Pull each line containing "begin" from the data.

Collected data
*** Block opens ***
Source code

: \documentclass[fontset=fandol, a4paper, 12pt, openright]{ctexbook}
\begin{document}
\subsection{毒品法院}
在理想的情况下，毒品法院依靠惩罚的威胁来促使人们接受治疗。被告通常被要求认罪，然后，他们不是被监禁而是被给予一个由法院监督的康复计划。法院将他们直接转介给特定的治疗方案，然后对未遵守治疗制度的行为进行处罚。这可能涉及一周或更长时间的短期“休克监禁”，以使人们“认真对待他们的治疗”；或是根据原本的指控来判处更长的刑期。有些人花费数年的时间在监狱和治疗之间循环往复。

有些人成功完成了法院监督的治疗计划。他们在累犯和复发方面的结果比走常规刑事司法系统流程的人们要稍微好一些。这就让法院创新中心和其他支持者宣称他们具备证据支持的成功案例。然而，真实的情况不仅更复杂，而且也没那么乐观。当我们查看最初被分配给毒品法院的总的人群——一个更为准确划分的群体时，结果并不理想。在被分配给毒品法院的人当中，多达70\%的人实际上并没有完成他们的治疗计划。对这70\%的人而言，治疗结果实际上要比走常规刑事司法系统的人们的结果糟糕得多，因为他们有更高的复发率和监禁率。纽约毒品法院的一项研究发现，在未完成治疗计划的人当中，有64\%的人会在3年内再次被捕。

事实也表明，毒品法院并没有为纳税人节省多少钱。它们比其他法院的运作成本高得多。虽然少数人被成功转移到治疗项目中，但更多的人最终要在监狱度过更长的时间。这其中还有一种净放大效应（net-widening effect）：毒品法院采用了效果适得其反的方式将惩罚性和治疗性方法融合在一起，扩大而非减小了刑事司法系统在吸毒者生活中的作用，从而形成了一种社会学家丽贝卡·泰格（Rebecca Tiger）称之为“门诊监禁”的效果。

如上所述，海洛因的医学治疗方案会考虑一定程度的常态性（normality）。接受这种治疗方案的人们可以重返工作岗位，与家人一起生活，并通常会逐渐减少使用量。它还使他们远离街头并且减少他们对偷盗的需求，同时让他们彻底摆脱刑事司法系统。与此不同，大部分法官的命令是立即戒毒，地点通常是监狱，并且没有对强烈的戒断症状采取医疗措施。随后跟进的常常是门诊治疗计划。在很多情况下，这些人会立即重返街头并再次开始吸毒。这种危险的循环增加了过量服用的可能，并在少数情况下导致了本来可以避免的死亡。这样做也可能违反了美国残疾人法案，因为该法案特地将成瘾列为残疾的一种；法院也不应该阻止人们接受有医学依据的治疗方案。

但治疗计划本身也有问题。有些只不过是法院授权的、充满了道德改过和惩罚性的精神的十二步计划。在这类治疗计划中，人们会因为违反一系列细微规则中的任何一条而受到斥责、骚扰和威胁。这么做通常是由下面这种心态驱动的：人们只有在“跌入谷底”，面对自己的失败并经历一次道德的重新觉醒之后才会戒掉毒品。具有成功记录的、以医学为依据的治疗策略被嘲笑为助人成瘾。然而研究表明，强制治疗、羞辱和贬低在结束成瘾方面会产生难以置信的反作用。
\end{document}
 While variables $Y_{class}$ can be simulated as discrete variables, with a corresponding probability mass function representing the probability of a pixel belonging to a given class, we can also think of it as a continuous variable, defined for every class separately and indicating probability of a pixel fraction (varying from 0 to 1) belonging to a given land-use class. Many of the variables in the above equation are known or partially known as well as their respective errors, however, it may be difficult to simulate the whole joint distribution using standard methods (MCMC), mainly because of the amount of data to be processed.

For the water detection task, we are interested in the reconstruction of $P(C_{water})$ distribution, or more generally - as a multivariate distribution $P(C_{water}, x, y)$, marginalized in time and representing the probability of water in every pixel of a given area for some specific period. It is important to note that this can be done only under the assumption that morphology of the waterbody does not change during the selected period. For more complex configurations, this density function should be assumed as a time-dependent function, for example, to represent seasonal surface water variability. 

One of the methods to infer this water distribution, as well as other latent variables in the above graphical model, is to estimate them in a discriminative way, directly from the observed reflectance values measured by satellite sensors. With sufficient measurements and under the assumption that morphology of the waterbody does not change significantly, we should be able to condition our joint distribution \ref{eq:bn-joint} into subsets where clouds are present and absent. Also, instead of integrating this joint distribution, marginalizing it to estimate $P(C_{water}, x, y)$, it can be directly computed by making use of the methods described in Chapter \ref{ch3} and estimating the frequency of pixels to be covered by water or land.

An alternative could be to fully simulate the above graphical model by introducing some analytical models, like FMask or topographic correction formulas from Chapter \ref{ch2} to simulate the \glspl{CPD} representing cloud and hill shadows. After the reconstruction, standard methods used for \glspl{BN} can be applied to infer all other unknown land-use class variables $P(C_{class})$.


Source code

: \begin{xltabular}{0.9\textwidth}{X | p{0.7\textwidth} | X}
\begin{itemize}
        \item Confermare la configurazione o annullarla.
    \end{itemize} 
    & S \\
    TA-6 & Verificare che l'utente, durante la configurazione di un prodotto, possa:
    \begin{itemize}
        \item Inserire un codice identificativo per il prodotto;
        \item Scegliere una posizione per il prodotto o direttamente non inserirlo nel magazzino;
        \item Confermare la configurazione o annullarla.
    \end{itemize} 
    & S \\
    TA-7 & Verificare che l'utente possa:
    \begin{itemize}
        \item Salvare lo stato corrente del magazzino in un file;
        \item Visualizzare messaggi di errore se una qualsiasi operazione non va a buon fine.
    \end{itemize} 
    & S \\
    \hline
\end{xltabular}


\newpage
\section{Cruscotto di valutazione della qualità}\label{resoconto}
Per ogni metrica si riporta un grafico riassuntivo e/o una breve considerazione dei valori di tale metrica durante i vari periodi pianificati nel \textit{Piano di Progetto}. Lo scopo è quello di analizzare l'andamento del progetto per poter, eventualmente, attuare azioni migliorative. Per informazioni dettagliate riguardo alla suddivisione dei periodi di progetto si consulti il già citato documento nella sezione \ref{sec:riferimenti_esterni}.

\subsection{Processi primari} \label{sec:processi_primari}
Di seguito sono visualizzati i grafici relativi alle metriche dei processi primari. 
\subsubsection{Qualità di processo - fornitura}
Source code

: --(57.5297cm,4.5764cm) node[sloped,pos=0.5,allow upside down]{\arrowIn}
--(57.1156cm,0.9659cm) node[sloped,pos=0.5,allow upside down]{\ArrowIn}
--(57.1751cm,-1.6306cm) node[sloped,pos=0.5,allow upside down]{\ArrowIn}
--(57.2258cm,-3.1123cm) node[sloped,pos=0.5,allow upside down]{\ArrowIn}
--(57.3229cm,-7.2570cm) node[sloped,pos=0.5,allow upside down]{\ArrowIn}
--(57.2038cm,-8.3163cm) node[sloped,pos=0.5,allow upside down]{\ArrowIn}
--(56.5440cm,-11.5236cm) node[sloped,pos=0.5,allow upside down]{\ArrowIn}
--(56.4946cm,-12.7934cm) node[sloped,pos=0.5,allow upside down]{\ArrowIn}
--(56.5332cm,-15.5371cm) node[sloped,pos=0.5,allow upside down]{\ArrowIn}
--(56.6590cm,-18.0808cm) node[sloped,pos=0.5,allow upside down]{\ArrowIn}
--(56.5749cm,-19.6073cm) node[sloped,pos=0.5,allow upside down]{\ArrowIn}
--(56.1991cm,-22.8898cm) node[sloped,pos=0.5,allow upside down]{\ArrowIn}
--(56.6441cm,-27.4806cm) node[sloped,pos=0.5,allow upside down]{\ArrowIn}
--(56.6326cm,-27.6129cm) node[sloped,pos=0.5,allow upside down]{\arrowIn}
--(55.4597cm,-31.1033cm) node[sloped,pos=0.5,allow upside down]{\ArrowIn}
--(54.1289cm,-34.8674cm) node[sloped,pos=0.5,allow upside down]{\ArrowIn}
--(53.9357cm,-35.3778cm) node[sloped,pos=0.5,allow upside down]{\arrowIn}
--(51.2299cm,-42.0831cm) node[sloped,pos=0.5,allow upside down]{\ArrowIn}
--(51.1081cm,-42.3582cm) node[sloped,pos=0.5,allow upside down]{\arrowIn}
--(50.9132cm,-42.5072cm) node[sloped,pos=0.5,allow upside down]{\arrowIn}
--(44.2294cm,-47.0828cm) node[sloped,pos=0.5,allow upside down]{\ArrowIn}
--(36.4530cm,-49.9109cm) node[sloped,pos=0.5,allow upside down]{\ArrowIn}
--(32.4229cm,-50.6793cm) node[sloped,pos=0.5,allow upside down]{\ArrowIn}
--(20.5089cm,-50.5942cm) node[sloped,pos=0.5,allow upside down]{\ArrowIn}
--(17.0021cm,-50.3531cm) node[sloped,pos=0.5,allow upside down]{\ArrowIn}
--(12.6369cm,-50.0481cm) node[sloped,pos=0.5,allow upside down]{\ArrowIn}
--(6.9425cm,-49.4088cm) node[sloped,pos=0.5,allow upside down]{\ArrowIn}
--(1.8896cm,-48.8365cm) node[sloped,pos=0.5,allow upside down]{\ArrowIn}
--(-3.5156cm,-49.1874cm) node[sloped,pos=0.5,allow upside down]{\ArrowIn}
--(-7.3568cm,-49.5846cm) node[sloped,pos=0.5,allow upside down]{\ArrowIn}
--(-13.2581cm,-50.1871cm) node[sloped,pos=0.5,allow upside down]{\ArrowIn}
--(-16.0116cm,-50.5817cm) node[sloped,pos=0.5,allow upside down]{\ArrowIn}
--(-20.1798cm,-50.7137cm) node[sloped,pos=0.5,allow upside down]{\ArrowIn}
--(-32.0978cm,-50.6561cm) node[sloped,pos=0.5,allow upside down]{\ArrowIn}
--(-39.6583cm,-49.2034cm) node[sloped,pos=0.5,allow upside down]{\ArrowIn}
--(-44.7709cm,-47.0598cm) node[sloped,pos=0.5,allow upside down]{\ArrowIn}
*** Block closes ***
ANSWER:
\begin{document}
: \begin{xltabular}{0.9\textwidth}{X | p{0.7\textwidth} | X}
\begin{itemize}
    \begin{itemize}
    \begin{itemize}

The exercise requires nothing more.